Hiring qualified and well-trained people is a major challenge for marina operators.
The marina industry lacks dedicated initial training, and as such, people working in our sector are arriving with a vast array of completely diverse career backgrounds. In itself, the variety of new skills might be considered as an advantage for those who lead the business and share information and best-profit ideas, as it fosters new practices and trends and helps our industry to remain dynamic and better able to cope with changing customer expectations.
On the other hand however, problems arise when trying to establish an employee profile to work in the business… Imagine that you need to hire an accountant for your marina. Naturally, in this case you would be looking for someone with a certain level of financial training. But is a qualified person with a strong experience of accounting activities in a plumbing product wholesale really adapted to your business? Same with a maintenance officer. Is someone with a great background in several plants maintenance, or even a polyvalent emergency repairman the good candidate to deal with floating structures, boat handling, or simply working under the storm to fix something?
Due to the lack of specific marina basic education, marina operators need to choose applicants with the best possible capabilities, and then organise corporate training for their new arriving staff, spending hours to adapt the skills of their employees to our business environment, fortunately in a helpful osmosis with experienced colleagues…
Therefore, it is absolutely necessary to encourage the development of professional training courses, like those delivered by the Global Marina Institute, as this is the key for a better service and a better management of our marinas. Not only the IMM (Intermediate Marina Manager) and the AMM (Advanced Marina Manager) courses, which are definitely relevant to increase the qualification of managers, and stimulate their open mindedness and flexibility, but also 101 courses, such as those delivered in Australia. Such one-day courses are designed for those who are contemplating, or have recently started a career in the marina industry and are seeking to broaden their understanding of marinas, meet and share ideas and learn the fundamentals of marina operations. We need to import this practice to Europe, in each country and every language!

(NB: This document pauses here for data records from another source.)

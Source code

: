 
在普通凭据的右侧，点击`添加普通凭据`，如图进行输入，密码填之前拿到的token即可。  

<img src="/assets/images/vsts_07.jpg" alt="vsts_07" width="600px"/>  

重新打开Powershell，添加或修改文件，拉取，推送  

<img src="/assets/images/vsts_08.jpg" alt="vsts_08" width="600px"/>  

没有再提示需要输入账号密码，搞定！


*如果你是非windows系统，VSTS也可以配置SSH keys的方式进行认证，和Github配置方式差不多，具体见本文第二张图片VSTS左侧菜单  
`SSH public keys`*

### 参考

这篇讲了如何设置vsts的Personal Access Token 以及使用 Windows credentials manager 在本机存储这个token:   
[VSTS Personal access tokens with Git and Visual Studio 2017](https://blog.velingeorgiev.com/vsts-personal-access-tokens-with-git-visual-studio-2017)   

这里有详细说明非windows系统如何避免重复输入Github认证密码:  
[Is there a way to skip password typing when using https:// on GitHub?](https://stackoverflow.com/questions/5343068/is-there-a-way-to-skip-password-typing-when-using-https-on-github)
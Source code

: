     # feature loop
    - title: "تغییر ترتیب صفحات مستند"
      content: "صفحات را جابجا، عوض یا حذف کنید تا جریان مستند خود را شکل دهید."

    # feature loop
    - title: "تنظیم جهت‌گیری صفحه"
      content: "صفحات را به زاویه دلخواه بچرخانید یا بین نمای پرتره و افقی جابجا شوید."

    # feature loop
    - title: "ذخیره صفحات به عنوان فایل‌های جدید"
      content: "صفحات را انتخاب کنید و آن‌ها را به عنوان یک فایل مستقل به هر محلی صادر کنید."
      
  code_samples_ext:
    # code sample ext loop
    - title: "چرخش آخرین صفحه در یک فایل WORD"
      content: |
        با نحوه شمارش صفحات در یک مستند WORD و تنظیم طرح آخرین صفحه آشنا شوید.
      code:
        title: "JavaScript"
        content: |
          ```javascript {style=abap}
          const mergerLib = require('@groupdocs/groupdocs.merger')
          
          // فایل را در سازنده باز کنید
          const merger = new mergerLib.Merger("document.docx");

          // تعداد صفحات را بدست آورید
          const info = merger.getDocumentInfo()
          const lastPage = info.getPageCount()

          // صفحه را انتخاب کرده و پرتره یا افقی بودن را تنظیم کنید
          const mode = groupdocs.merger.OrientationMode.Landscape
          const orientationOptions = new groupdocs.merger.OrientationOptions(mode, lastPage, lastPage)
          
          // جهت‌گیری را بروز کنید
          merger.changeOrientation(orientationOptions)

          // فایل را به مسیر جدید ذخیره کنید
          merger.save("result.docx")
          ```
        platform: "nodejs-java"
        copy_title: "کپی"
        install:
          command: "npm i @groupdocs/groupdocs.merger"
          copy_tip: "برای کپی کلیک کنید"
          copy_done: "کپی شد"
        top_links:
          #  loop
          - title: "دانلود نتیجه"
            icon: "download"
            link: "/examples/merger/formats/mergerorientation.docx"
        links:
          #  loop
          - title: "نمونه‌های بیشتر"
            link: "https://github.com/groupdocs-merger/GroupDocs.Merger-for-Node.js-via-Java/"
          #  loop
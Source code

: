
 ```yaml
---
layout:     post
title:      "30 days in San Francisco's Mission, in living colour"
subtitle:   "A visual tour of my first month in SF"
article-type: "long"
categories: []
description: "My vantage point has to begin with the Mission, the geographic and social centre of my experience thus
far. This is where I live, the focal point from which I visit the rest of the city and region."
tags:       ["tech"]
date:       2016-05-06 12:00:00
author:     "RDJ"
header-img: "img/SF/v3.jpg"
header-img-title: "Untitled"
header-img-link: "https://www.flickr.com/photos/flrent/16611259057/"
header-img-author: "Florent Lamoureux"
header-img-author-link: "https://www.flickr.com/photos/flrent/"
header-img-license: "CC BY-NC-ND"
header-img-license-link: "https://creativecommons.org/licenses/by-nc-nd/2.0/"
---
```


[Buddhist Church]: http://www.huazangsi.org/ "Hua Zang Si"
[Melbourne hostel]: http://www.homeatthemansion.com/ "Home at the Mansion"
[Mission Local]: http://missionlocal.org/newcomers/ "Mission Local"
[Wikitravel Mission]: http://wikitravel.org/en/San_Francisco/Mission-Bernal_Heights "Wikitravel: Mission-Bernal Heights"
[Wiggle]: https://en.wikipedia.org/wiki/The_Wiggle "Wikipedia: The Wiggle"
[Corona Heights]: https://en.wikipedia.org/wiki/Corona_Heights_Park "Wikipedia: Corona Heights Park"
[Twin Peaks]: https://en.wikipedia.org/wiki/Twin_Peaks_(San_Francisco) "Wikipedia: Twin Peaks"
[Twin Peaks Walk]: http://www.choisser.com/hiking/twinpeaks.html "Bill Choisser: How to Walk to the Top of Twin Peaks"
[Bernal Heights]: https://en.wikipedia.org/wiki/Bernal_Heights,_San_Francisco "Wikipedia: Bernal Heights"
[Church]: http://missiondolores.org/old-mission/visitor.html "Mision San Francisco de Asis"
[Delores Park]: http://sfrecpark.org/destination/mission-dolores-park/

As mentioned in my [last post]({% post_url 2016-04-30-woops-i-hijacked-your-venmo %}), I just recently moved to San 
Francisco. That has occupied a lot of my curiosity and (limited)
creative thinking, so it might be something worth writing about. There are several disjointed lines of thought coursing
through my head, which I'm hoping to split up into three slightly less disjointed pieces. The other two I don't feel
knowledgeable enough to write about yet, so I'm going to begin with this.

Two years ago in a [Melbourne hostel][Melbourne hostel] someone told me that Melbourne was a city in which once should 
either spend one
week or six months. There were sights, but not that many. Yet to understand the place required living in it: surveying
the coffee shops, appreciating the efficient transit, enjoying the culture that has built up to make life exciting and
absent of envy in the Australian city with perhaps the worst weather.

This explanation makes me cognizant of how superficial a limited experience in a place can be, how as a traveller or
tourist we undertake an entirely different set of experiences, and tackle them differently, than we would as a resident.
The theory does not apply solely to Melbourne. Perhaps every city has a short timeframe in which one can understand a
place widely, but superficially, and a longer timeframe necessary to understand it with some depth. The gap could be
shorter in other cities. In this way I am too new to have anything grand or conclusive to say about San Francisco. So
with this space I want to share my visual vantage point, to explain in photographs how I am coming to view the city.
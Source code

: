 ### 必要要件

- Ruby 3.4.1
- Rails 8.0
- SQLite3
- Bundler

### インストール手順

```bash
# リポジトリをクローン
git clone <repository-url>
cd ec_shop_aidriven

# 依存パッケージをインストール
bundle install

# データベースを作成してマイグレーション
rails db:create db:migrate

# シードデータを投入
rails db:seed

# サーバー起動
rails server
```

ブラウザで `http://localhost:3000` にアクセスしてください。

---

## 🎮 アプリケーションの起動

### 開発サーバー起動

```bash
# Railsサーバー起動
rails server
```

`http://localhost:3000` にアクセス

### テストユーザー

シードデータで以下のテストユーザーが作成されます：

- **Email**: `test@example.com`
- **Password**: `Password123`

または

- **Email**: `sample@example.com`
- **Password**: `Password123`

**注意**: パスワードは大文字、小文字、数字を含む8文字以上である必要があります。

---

Another positive initiative from Down Under is the “Attendant Course” which is a great stepping stone for people aged 15+ to enter the marina industry. It meets the needs of young people wanting to accrue experience and learn more about the industry. It also meets the needs of the industry by introducing young people to the career prospects and opportunities within the industry. It also stimulates young people to apply for seasonal jobs in our yacht harbours, and to be prepared for working with us during the summer.
And what can be said about webinars, very common in the US and Australasia, in order to deliver short information and training on topics of importance for the marina industry, and sadly infrequent throughout our continent?
And finally, we have to pay attention to the benefits of apprenticeship. Apprentices can be found in the boating industry, but very few in the marina sector. However, apprenticeship funding is available is all European countries, and sometimes strongly encouraged and supported by the government authorities…
The European marina industry needs an awareness of the training issues. The lack of training offers leads to a deficit of visibility which leads to a dearth of attractiveness. It is clearly a difficult challenge, since we remain a mosaic of countries with different languages, several regulations, and diverse customs…
But I guess that nearly all of us are suffering the same situation, and we must react accordingly!
Jean-Michel Gaigné CMM
Chairman TransEurope Marinas
Member of GMI Advisory Board, ICOMIA Marinas Group and The Yacht Harbour Association Council.